### Task goal
Pull every line with "functioning" from the data below and copy it.

Data records
+---+
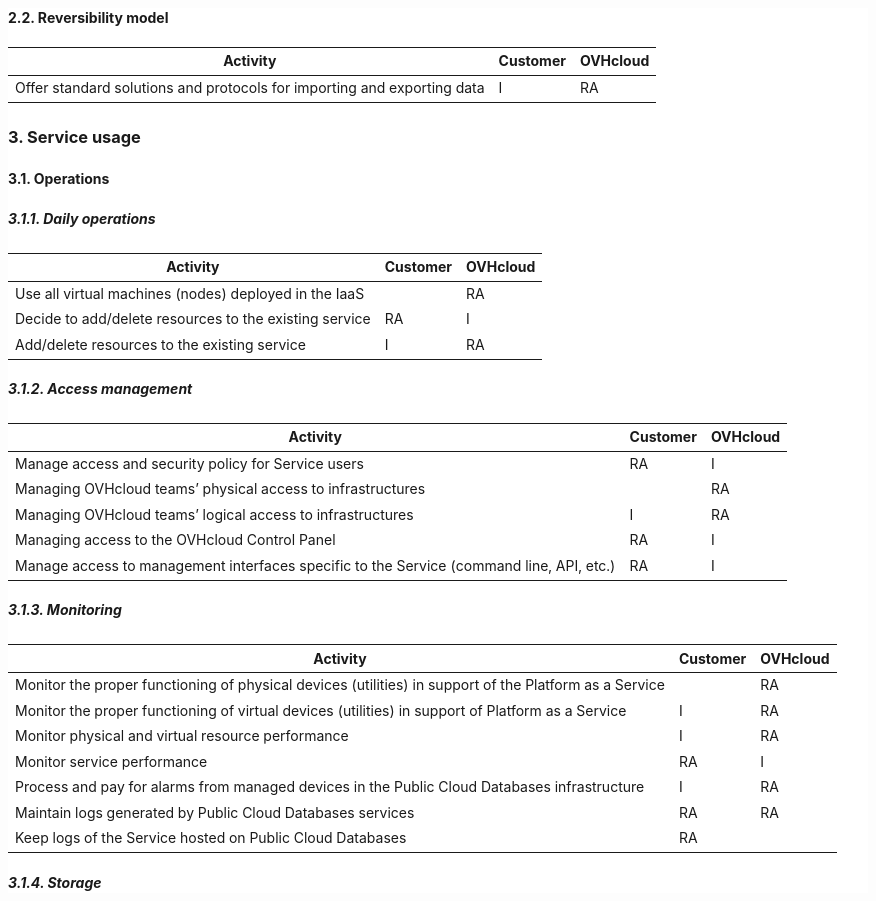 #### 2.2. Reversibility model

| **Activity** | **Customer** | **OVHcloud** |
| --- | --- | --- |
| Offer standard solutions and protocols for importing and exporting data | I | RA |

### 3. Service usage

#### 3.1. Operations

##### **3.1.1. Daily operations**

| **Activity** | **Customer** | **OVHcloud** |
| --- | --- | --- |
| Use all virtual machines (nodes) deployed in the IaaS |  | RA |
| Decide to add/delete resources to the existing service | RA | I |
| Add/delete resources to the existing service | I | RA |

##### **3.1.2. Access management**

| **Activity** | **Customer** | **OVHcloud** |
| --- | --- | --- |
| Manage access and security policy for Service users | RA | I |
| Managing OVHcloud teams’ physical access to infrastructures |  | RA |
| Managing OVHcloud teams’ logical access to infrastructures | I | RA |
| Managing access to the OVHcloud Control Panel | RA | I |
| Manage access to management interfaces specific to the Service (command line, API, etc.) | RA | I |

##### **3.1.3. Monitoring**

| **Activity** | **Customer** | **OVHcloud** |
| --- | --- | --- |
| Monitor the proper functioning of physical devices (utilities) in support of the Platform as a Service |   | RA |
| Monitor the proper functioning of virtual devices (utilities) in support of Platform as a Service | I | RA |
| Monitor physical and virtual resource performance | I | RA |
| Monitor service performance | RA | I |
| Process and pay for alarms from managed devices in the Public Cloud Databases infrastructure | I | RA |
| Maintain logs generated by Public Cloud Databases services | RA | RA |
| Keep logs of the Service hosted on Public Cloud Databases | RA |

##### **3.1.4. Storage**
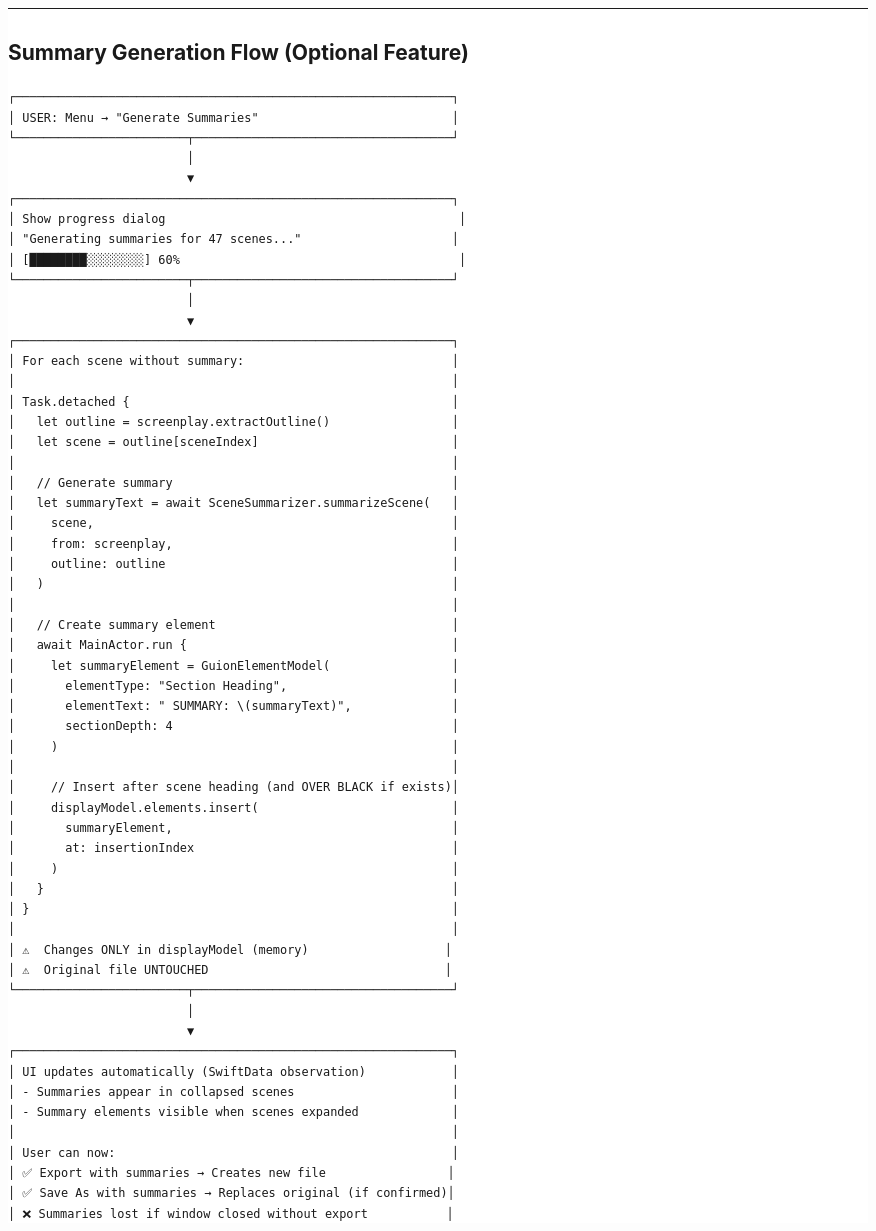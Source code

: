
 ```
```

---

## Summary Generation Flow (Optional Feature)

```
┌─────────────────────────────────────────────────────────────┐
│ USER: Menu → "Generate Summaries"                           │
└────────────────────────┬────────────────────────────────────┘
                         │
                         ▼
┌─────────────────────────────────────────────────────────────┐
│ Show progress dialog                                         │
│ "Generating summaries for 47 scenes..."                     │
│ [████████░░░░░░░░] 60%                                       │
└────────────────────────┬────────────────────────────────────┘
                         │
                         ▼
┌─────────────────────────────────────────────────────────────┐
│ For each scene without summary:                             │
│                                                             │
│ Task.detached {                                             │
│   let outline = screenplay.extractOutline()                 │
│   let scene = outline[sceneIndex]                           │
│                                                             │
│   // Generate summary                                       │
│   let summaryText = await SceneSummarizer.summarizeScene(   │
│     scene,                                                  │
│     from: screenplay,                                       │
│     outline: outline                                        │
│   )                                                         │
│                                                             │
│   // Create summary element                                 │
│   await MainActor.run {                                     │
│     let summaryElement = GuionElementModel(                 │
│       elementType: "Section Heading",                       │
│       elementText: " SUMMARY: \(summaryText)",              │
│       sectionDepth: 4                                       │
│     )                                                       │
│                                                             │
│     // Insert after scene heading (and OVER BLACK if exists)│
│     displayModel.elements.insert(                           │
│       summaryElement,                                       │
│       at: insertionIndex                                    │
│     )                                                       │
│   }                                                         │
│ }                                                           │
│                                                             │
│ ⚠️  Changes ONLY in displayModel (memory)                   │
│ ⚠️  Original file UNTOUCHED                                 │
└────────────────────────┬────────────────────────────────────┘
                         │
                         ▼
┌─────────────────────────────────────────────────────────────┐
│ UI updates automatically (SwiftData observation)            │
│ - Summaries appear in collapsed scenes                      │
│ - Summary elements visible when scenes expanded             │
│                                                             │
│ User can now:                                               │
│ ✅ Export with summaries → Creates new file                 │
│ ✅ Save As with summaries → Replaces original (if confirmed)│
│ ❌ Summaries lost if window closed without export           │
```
+---+
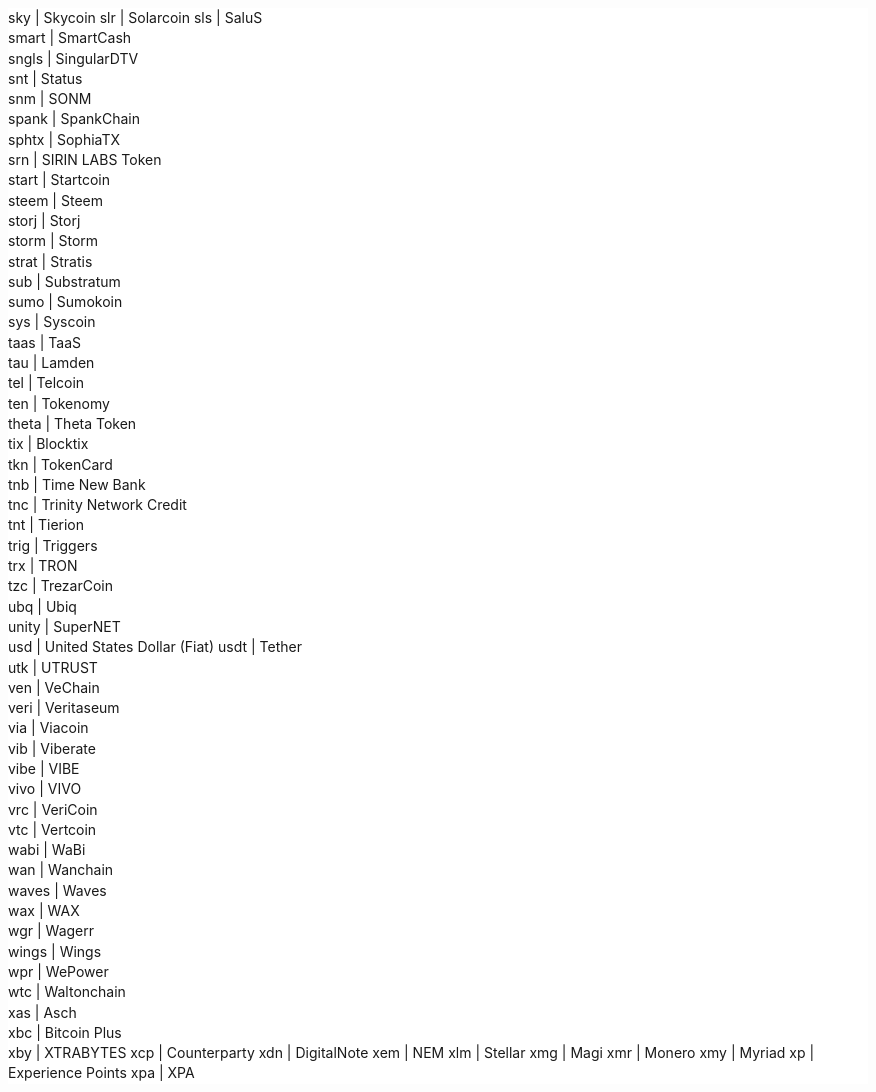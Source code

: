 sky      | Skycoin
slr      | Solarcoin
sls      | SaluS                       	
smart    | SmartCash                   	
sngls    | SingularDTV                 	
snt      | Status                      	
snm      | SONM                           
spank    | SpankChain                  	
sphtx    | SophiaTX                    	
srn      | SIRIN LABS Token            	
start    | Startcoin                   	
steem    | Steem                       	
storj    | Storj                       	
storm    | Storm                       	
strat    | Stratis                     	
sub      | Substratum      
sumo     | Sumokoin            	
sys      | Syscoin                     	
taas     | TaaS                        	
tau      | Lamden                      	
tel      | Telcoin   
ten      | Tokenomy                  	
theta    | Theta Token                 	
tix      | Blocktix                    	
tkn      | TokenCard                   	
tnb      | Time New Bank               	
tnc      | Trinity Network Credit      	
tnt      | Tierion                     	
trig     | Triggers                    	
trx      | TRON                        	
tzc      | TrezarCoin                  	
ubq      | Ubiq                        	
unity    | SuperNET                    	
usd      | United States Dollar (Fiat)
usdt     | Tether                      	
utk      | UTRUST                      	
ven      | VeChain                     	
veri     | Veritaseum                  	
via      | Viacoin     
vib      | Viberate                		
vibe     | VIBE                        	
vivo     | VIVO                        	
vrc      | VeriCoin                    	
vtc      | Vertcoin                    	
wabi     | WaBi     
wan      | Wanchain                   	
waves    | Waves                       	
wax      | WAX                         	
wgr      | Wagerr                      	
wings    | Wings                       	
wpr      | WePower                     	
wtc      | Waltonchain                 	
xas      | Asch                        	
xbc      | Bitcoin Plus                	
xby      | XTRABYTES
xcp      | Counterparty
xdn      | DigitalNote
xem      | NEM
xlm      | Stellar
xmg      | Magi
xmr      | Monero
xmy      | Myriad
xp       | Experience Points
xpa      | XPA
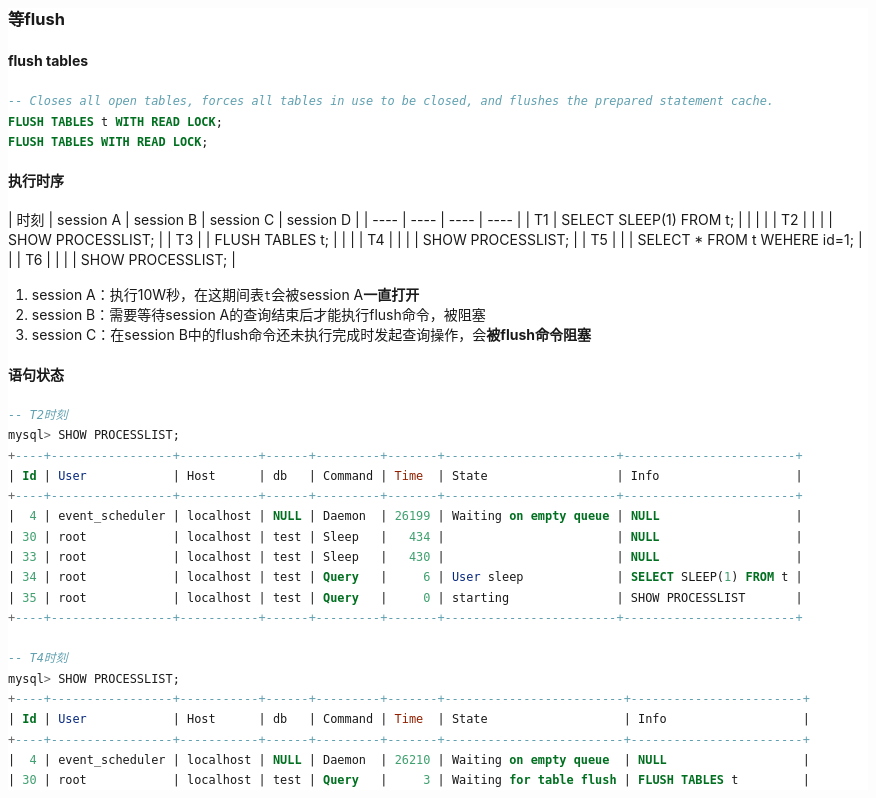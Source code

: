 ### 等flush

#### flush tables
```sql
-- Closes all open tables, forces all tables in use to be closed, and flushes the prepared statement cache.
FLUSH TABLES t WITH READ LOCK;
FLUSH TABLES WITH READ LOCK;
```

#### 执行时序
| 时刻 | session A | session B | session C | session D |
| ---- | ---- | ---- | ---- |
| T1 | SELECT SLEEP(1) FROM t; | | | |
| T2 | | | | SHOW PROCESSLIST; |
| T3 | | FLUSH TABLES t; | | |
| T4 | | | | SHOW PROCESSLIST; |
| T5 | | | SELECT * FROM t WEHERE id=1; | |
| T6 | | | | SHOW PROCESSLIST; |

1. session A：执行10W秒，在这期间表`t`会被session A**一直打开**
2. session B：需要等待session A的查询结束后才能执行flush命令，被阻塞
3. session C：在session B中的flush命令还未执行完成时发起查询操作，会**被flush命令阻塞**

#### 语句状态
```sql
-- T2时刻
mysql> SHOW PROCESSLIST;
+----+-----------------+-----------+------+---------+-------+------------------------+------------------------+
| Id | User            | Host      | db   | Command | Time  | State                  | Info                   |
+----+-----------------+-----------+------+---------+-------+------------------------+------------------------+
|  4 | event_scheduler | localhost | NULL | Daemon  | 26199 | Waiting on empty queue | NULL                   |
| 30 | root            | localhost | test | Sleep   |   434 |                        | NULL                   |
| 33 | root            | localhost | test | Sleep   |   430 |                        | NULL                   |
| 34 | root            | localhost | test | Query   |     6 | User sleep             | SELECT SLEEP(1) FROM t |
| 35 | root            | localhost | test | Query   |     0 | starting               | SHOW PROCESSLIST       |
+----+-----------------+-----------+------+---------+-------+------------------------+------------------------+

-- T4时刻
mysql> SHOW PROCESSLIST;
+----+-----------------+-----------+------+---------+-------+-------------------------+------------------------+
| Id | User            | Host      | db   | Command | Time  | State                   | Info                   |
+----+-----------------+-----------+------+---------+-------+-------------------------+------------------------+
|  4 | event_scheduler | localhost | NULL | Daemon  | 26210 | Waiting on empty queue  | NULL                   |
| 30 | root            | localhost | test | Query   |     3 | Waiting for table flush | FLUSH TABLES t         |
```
+---+
### Exercise output
| Monitor the proper functioning of physical devices (utilities) in support of the Platform as a Service |   | RA |
| Monitor the proper functioning of virtual devices (utilities) in support of Platform as a Service | I | RA |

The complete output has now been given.